Singles de nieuwe hoeksteen?
Singles groeien in aantal en zijn best gelukkig. Omdat ze ongestoord carrière maken, op reis gaan en hoppen van flirt naar flirt. Nederland telt 2,5 miljoen alleenstaanden en dat aantal blijft voorlopig groeien.
De alleenstaande is bezig met een niet te stuiten opmars. De een is een jaar single, de ander gemakkelijk tien. De moderne mens is zo vaak in between relationships dat niet langer het gezin, maar de single straks de hoeksteen van de samenleving is. Alle soorten hoekstenen krimpen in omvang, behalve de alleenstaanden.
Kanttekening bij de cijfers van het Centraal Bureau voor de Statistiek is dat “alleenstaand” niet altijd “zonder partner” betekent. Iedereen die alleen woont, geldt als alleenstaand ook als er wel sprake is van een relatie. Daartegenover staan weer single ouders die met hun kinderen wonen: zij worden tot de eenoudergezinnen gerekend en niet tot de alleenstaanden.

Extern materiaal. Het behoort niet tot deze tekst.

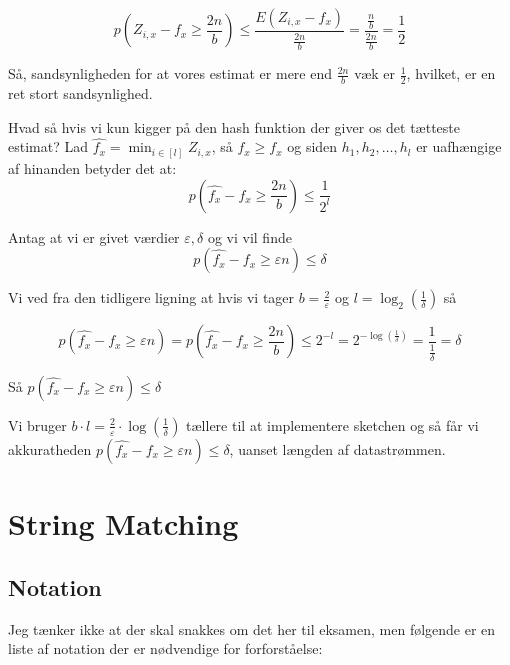 \documentclass[11pt]{article}
\theoremstyle{definition}
\theoremstyle{remark}
\begin{document}
\[
p(Z_{i,x}-f_{x} \geq \frac{2n}{b})  \leq \frac{E(Z_{i,x} - f_{x})}{\frac{2n}{b}} = \frac{\frac{n}{b}}{\frac{2n}{b}} = \frac{1}{2} 
\]

Så, sandsynligheden for at vores estimat er mere end $\frac{2n}{b}$ væk er $\frac{1}{2}$, hvilket, er en ret stort sandsynlighed.


Hvad så hvis vi kun kigger på den hash funktion der giver os det tætteste estimat? Lad $\hat{f_{x}} = \min_{i \in [l]} Z_{i,x}$, så $\hat{f_{x}} \geq f_{x}$ og siden $h_{1}, h_{2}, \ldots, h_{l}$ er uafhængige af hinanden betyder det at:
\[
p(\hat{f_{x}} - f_{x} \geq \frac{2n}{b}) \leq \frac{1}{2^{l}}
\]

Antag at vi er givet værdier $\varepsilon, \delta$ og vi vil finde
\[
p(\hat{f_{x}} - f_{x} \geq \varepsilon n) \leq \delta
\]

Vi ved fra den tidligere ligning at hvis vi tager $b = \frac{2}{\varepsilon}$ og $l = \log_{2} \left( \frac{1}{\delta} \right)$ så

\[
p(\hat{f_{x}} - f_{x} \geq \varepsilon n) = p(\hat{f_{x}} - f_{x} \geq \frac{2n}{b}) \leq 2^{-l} = 2^{-\log (\frac{1}{\delta})} = \frac{1}{\frac{1}{\delta}} = \delta
\]

Så $p(\hat{f_{x}} - f_{x} \geq \varepsilon n) \leq \delta$

Vi bruger $b \cdot l = \frac{2}{\varepsilon} \cdot \log \left( \frac{1}{\delta} \right)$ tællere til at implementere sketchen og så får vi akkuratheden $p(\hat{f_{x}} - f_{x} \geq \varepsilon n) \leq \delta$, uanset længden af datastrømmen.

\newpage

\section{String Matching}
\label{sec:string}

\subsection{Notation}
\label{subsec:stringnotation}

Jeg tænker ikke at der skal snakkes om det her til eksamen, men følgende er en liste af notation der er nødvendige for  forforståelse:
\end{document}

Toch stijgt met het aantal alleenstaanden ook het aantal singles. Volgens het CBS is iedere generatie sneller geneigd om een relatie te verbreken. En die neiging neemt de komende jaren alleen nog maar toe.
Twintigers en Dertigers
De twintigers van nu zijn volgens de demograaf met een zelfstandigheidscursus bezig. Ze investeren stevig in hun carrière, gaan op reis. Ze trekken hun eigen plan en daar past een relatie niet altijd in.
Dan de dertigers. Anders dan vroeger ontbreekt de economische noodzaak om samen te blijven als de relatie tegenvalt. De stevige carrièreplanning uit zich in een egocentrische generatie die niet uit liefdadigheid zoveel in zichzelf heeft geïnvesteerd.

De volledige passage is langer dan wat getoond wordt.